The oddest part of this week’s episode had to be that Clark was barely around.  And the episode was still solid.  This will always be Tom Welling’s show, but it was nice to see that in his absence, the show still works well.  However, he did reappear at the end to set up what I’m sure is going to be a huge episode in the series next week.

Final Grade: B+

Smallville: Descent
April 20, 2008

CW, Thursday at 8:00PM

Genre: Sci-FDrama

Conceit: Superboy Meets World

Y’know, even though the show “Smallville” exists outside of DC comic continuity, and so the producers can pretty much do what they want (except, apparently, put Lois and Clark together), there are certain things that the show gets right.  Chloe, though she isn’t an actual character from the comics, is one example.  But a more pertinent example of the show getting something right is Michael Rosenbaum’s Lex Luthor.  Even when the show has taken the bizarre liberty of making Clark and Lex friends for years, it still gets the character right.  Lex is a villain, for sure.  But he’s not a villain in the classic sense.  Lex suffers from thinking he knows best, and so he will force his “best” on the world for its own sake.  In the last couple of seasons, Lex has gradually taken steps from well intentioned young man to the megalomaniac he is destined to become.  In this episode, when he pushed his father to his death, Lex may have sealed the deal.  In classic Lex form, the decision “to do what it takes” haunts him.  And in classic Lex form, he brushes past it to accomplish what he needs to.

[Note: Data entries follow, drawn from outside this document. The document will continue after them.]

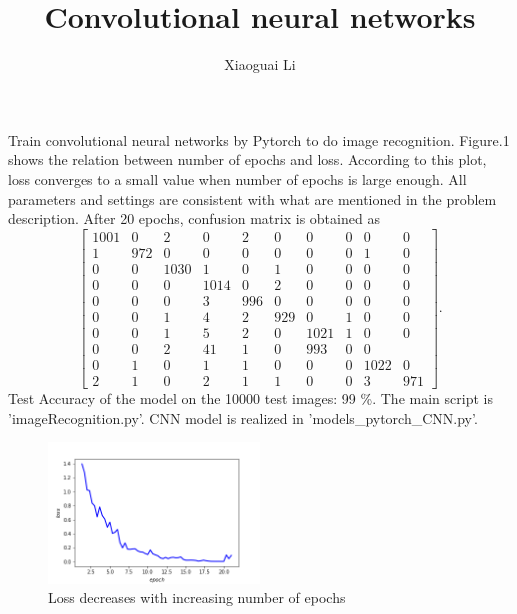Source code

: \documentclass{article}
\title{Convolutional neural networks}
\author{Xiaoguai Li}
\date{}
\begin{document}
\maketitle


Train convolutional neural networks by Pytorch to do image recognition. Figure.1 shows the relation between number of epochs and loss. According to this plot, loss converges to a small value when number of epochs is large enough. All parameters and settings are consistent with what are mentioned in the problem description.  After 20 epochs, confusion matrix is obtained as 
\[
\begin{bmatrix}
1001  &  0 &   2   & 0   & 2    &0    &0   & 0   & 0 &   0\\
    1 & 972  &  0&    0&    0  &  0  &  0 &   0 &   1 &   0\\
   0  &  0& 1030   & 1   & 0   & 1  &  0  &  0   & 0  &  0\\
    0   & 0  &  0 &1014  &  0   & 2   & 0 &   0  &  0&    0\\
    0  &  0 &   0  &  3  &996 &   0  &  0   & 0 &   0 &   0\\
    0  &  0    &1  &  4    &2 & 929   & 0  &  1  &  0 &   0\\
    0    &0    &1  &  5    &2   & 0 &1021 &   1&    0 &   0\\
    0   & 0&    2&4    1 &   1  &  0  &993 &   0  &  0\\
    0    &1  &  0   & 1 &   1  &  0 &   0 &   0& 1022  &  0\\
    2    &1&    0  &  2 &   1 &   1  &  0 &   0  &  3  &971
\end{bmatrix}. 
\]
Test Accuracy of the model on the 10000 test images: 99 \%.
The main script is 'imageRecognition.py'. CNN model is realized in 'models\_pytorch\_CNN.py'.

\begin{figure}[h]
    \center
    \includegraphics[width=0.5\textwidth]{loss2}
    \caption{Loss decreases with increasing number of epochs}
\end{figure}
\end{document}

Meanwhile, in a nod to things to come, Lois and Jimmy engaged in some Daily Planet quality investigative journalism when Jimmy finds out that he has a picture which may show that Lionel’s suicide was in fact a murder.  And Lois got shot.  In pretty comic fashion.  The one downside of this episode was that yet another person discovered Clark’s secret.  Which surely means that person is going to die in an episode or two.  Oh wait.  Nope, in this episode itself.  This device is getting kind of old.

Clark and Lionel have had a truly odd relationship.  For the last three seasons, Lionel has wavered between full-on protector, to slight of hand enemy.  In his death, he showed that he trying to keep two keys which, when combined, would allow the possessor control Clark from falling into the wrong hands.  He was caring for Clark as if he were his own son.  This show has always been about fathers and sons.

This revelation lead to a face off with Lex which could be considered one of the finer moments in the season.  Both Lex and Clark uttered words which embody who both characters are meant to be and why both characters were destined to be at odds with each other.

Before this episode, I really believed that this show was at least a half season past its prime.  With key actors departing at the end of the season, I figured this was as good a time as any to take a bow.  However, this episode really opened up brand new possibilities.  This episode alone may have justified a new season of “Smallville”.